The dissolution of a marriage is devastating, but there’s hope among the ashes.
Clarity often comes like a bolt of lightning out of the blue. It’s a shock that opens your eyes to a whole new perspective. A client of mine called hers a miracle. Mine was like waking up — the kind where you sit straight up, instantly awake, and look around, not recognizing where you are, even though it’s the bedroom you’ve slept in for years.
My bolt of lightning struck after nine years of marriage. I was having a reunion lunch with a very dear friend of mine from college. We had gone our separate ways and hadn’t been in touch since well before either of us had gotten married.
It was one of those long, catch-up conversations where we tried to cram in as much as possible about the last ten years of our lives. And then… it happened. I saw myself through his eyes. It was the old me that he was seeing.
The girl I used to be when I was single loved traveling, seeing bands, curled up in a corner reading, or staying up late into the night in deep conversation with friends. It was a shock because I hadn’t recognized her.
And I realized that that girl was nowhere to be found in the stories I was telling about my life now. I had let her go somewhere along the line. I had replaced her with priorities, responsibilities, burden, and pressure. I had unwittingly sacrificed myself trying to be the wife and mother I thought I was supposed to be.
That was the moment when I knew deep in my heart that my marriage wasn’t working, that I had been miserable for a very long time, and that I would wither away completely if I didn’t do something about it.
Unfortunately, my situation isn’t unusual.
As a divorce coach, I hear some form of this story from all of my clients. I, like so many people, had been caught in a common trap of trying to be what I thought I should be now that I was married. We all have ideas of what these roles entail as a result of television, magazines, and even fairy tales — the wife, mother, cook, housekeeper, and caregiver.
And while I appreciate the equality gains made on behalf of my gender, the feminist movement swung the pendulum so far to the other side that now we all have to be a wife, mother, cook, housekeeper, caregiver, and executive.
So now, Mrs. Cleaver, the stay-at-home mom, became Claire Huxtable, the attorney and mother of five children — both completely unrealistic, but influential characters that shaped my ideas about relationships. And these ideas created my “love language” — all the things I felt I had to be and do to demonstrate my love for my husband.
We all have our own love language. And as with all languages, there can be huge problems with translation. I believed that I was demonstrating my love by taking care of everything and giving him what he wanted. I made more money than he did, so I shouldered all responsibility for our finances when we got married.
We bought a house based on his wish list. We took the vacations he wanted. When he wanted a pure breed golden retriever, I got it for him. Then, when we had our first child, we decided he would stay at home with the baby for the first few months, so he could look for a job closer to home.
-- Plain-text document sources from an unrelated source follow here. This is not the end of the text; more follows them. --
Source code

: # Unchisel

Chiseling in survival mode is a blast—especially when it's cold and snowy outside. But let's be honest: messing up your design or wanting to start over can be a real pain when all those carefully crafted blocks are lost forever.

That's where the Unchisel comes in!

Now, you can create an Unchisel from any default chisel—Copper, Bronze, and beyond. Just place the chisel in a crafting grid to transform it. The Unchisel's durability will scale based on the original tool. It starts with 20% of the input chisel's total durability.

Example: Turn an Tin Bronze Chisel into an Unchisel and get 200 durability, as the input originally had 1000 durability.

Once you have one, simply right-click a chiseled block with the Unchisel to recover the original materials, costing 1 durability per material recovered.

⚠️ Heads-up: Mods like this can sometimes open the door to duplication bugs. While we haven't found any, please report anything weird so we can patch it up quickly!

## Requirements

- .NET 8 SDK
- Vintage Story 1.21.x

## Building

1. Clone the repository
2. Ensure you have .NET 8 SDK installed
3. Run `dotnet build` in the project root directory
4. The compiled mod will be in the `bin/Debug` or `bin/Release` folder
Seven years later, he still hadn’t gone back to work. Even though he was at home, I was the one that cooked, cleaned, and bathed the baby. I paid all the bills doing a job that I hated. I felt trapped and miserable. I was cracking under the pressure of so much responsibility.
And I was so hurt that my love language was never reciprocated. I felt completely betrayed that he had never tried to ease or share these responsibilities with me. I know now, as a coach, that he didn’t speak or understand my love language and I certainly didn’t speak or understand his.
Our divorce was finalized in July 2013. It was a very long, challenging journey, but I can honestly say that I needed the experience. I needed to wake up. I needed to find myself. I needed to ditch my old love language and start creating something new. I needed to recognize and acknowledge my authentic self and not take her for granted — ever again.
Sometimes, we don’t realize how important something is until it is almost lost. I was allowing what I didn’t want to enter my life, and I was hiding from myself.
And yet, I can’t help but see both my marriage and divorce as gifts in my life. I cherish my marriage. It gave me challenge and growth, insight and learning that I wouldn’t have had otherwise. It also gave me my two wonderful sons who make everything in my life bright and beautiful.
My divorce gave me freedom. It gave me the gift of intention, of choosing to live my life wide awake. And it gave me myself, the best gift of all.